> **ACTION ITEM**: Leave out the pictures, then output the lines of the records below from the first through the one containing "as the **chief".

******************************

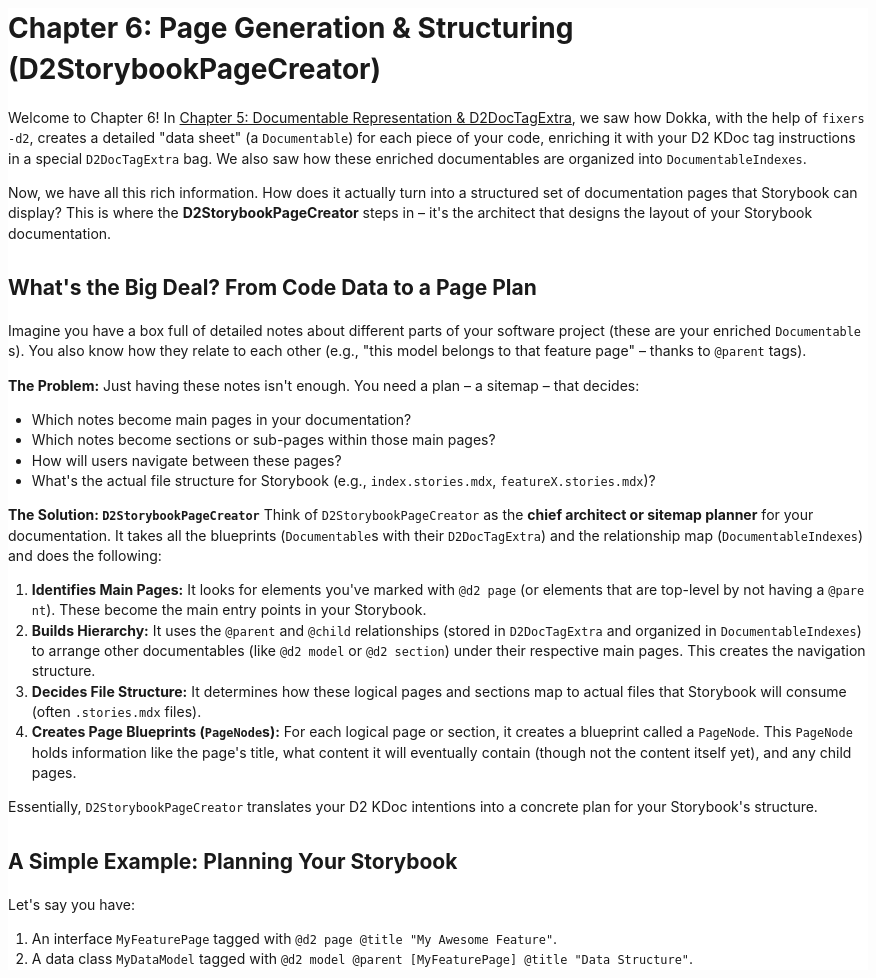 # Chapter 6: Page Generation & Structuring (D2StorybookPageCreator)

Welcome to Chapter 6! In [Chapter 5: Documentable Representation & D2DocTagExtra](05_documentable_representation___d2doctagextra__.md), we saw how Dokka, with the help of `fixers-d2`, creates a detailed "data sheet" (a `Documentable`) for each piece of your code, enriching it with your D2 KDoc tag instructions in a special `D2DocTagExtra` bag. We also saw how these enriched documentables are organized into `DocumentableIndexes`.

Now, we have all this rich information. How does it actually turn into a structured set of documentation pages that Storybook can display? This is where the **D2StorybookPageCreator** steps in – it's the architect that designs the layout of your Storybook documentation.

## What's the Big Deal? From Code Data to a Page Plan

Imagine you have a box full of detailed notes about different parts of your software project (these are your enriched `Documentable`s). You also know how they relate to each other (e.g., "this model belongs to that feature page" – thanks to `@parent` tags).

**The Problem:** Just having these notes isn't enough. You need a plan – a sitemap – that decides:
*   Which notes become main pages in your documentation?
*   Which notes become sections or sub-pages within those main pages?
*   How will users navigate between these pages?
*   What's the actual file structure for Storybook (e.g., `index.stories.mdx`, `featureX.stories.mdx`)?

**The Solution: `D2StorybookPageCreator`**
Think of `D2StorybookPageCreator` as the **chief architect or sitemap planner** for your documentation. It takes all the blueprints (`Documentable`s with their `D2DocTagExtra`) and the relationship map (`DocumentableIndexes`) and does the following:

1.  **Identifies Main Pages:** It looks for elements you've marked with `@d2 page` (or elements that are top-level by not having a `@parent`). These become the main entry points in your Storybook.
2.  **Builds Hierarchy:** It uses the `@parent` and `@child` relationships (stored in `D2DocTagExtra` and organized in `DocumentableIndexes`) to arrange other documentables (like `@d2 model` or `@d2 section`) under their respective main pages. This creates the navigation structure.
3.  **Decides File Structure:** It determines how these logical pages and sections map to actual files that Storybook will consume (often `.stories.mdx` files).
4.  **Creates Page Blueprints (`PageNode`s):** For each logical page or section, it creates a blueprint called a `PageNode`. This `PageNode` holds information like the page's title, what content it will eventually contain (though not the content itself yet), and any child pages.

Essentially, `D2StorybookPageCreator` translates your D2 KDoc intentions into a concrete plan for your Storybook's structure.

## A Simple Example: Planning Your Storybook

Let's say you have:
1.  An interface `MyFeaturePage` tagged with `@d2 page @title "My Awesome Feature"`.
2.  A data class `MyDataModel` tagged with `@d2 model @parent [MyFeaturePage] @title "Data Structure"`.
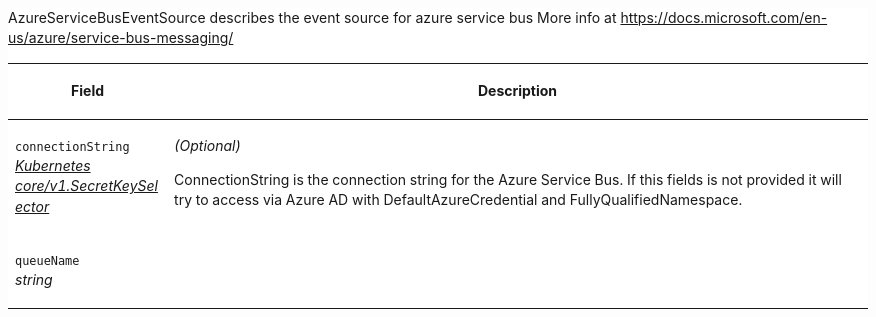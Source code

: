 <p>

AzureServiceBusEventSource describes the event source for azure service
bus More info at
<a href="https://docs.microsoft.com/en-us/azure/service-bus-messaging/">https://docs.microsoft.com/en-us/azure/service-bus-messaging/</a>
</p>

</p>

<table>

<thead>

<tr>

<th>

Field
</th>

<th>

Description
</th>

</tr>

</thead>

<tbody>

<tr>

<td>

<code>connectionString</code></br> <em>
<a href="https://v1-18.docs.kubernetes.io/docs/reference/generated/kubernetes-api/v1.18/#secretkeyselector-v1-core">
Kubernetes core/v1.SecretKeySelector </a> </em>
</td>

<td>

<em>(Optional)</em>
<p>

ConnectionString is the connection string for the Azure Service Bus. If
this fields is not provided it will try to access via Azure AD with
DefaultAzureCredential and FullyQualifiedNamespace.
</p>

</td>

</tr>

<tr>

<td>

<code>queueName</code></br> <em> string </em>
</td>
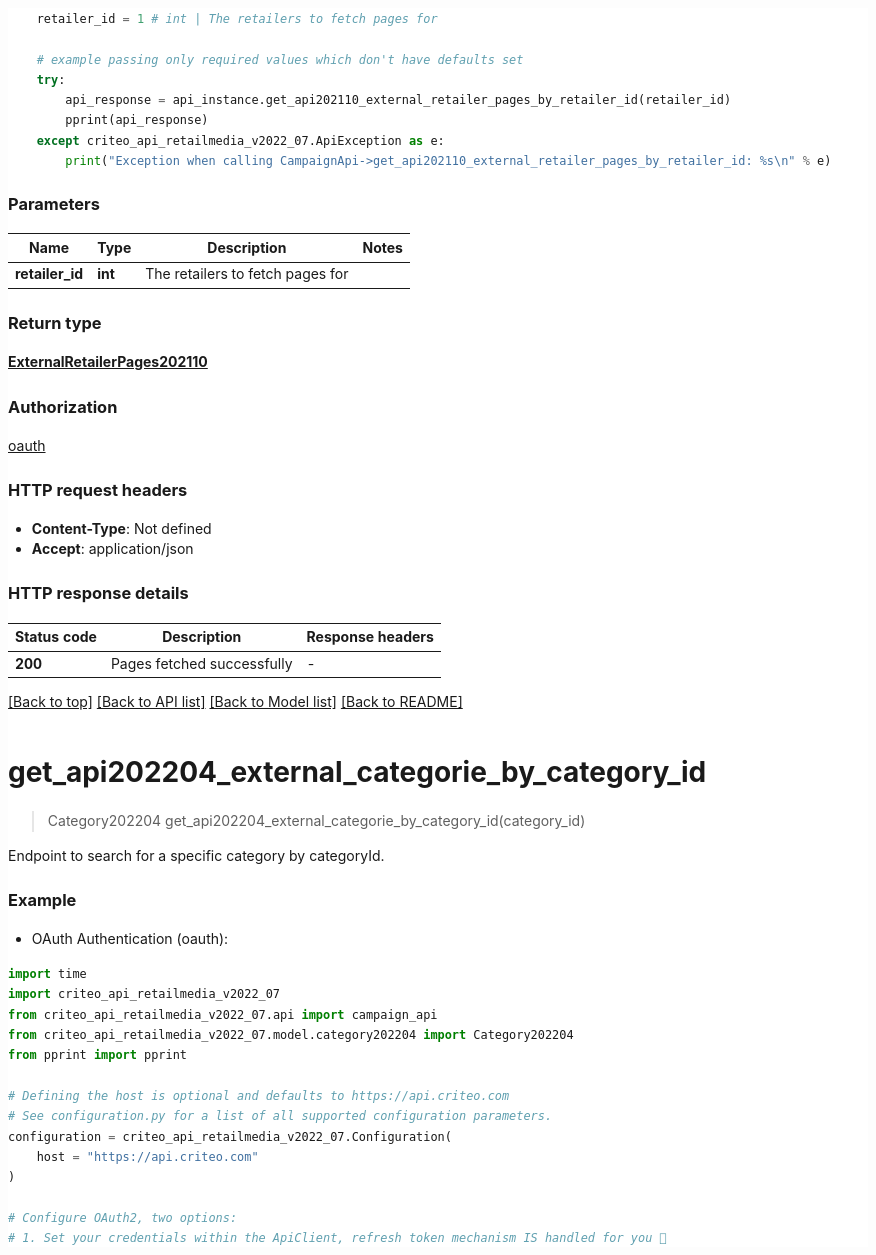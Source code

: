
 ```python
    retailer_id = 1 # int | The retailers to fetch pages for

    # example passing only required values which don't have defaults set
    try:
        api_response = api_instance.get_api202110_external_retailer_pages_by_retailer_id(retailer_id)
        pprint(api_response)
    except criteo_api_retailmedia_v2022_07.ApiException as e:
        print("Exception when calling CampaignApi->get_api202110_external_retailer_pages_by_retailer_id: %s\n" % e)
```


### Parameters

Name | Type | Description  | Notes
------------- | ------------- | ------------- | -------------
 **retailer_id** | **int**| The retailers to fetch pages for |

### Return type

[**ExternalRetailerPages202110**](ExternalRetailerPages202110.md)

### Authorization

[oauth](../README.md#oauth)

### HTTP request headers

 - **Content-Type**: Not defined
 - **Accept**: application/json


### HTTP response details
| Status code | Description | Response headers |
|-------------|-------------|------------------|
**200** | Pages fetched successfully |  -  |

[[Back to top]](#) [[Back to API list]](../README.md#documentation-for-api-endpoints) [[Back to Model list]](../README.md#documentation-for-models) [[Back to README]](../README.md)

# **get_api202204_external_categorie_by_category_id**
> Category202204 get_api202204_external_categorie_by_category_id(category_id)



Endpoint to search for a specific category by categoryId.

### Example

* OAuth Authentication (oauth):
```python
import time
import criteo_api_retailmedia_v2022_07
from criteo_api_retailmedia_v2022_07.api import campaign_api
from criteo_api_retailmedia_v2022_07.model.category202204 import Category202204
from pprint import pprint

# Defining the host is optional and defaults to https://api.criteo.com
# See configuration.py for a list of all supported configuration parameters.
configuration = criteo_api_retailmedia_v2022_07.Configuration(
    host = "https://api.criteo.com"
)

# Configure OAuth2, two options:
# 1. Set your credentials within the ApiClient, refresh token mechanism IS handled for you 💚
```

******************************

> **THE ANSWER**:
 # Chapter 6: Page Generation & Structuring (D2StorybookPageCreator)

Welcome to Chapter 6! In [Chapter 5: Documentable Representation & D2DocTagExtra](05_documentable_representation___d2doctagextra__.md), we saw how Dokka, with the help of `fixers-d2`, creates a detailed "data sheet" (a `Documentable`) for each piece of your code, enriching it with your D2 KDoc tag instructions in a special `D2DocTagExtra` bag. We also saw how these enriched documentables are organized into `DocumentableIndexes`.

Now, we have all this rich information. How does it actually turn into a structured set of documentation pages that Storybook can display? This is where the **D2StorybookPageCreator** steps in – it's the architect that designs the layout of your Storybook documentation.

## What's the Big Deal? From Code Data to a Page Plan

Imagine you have a box full of detailed notes about different parts of your software project (these are your enriched `Documentable`s). You also know how they relate to each other (e.g., "this model belongs to that feature page" – thanks to `@parent` tags).

**The Problem:** Just having these notes isn't enough. You need a plan – a sitemap – that decides:
*   Which notes become main pages in your documentation?
*   Which notes become sections or sub-pages within those main pages?
*   How will users navigate between these pages?
*   What's the actual file structure for Storybook (e.g., `index.stories.mdx`, `featureX.stories.mdx`)?

**The Solution: `D2StorybookPageCreator`**
Think of `D2StorybookPageCreator` as the **chief architect or sitemap planner** for your documentation. It takes all the blueprints (`Documentable`s with their `D2DocTagExtra`) and the relationship map (`DocumentableIndexes`) and does the following:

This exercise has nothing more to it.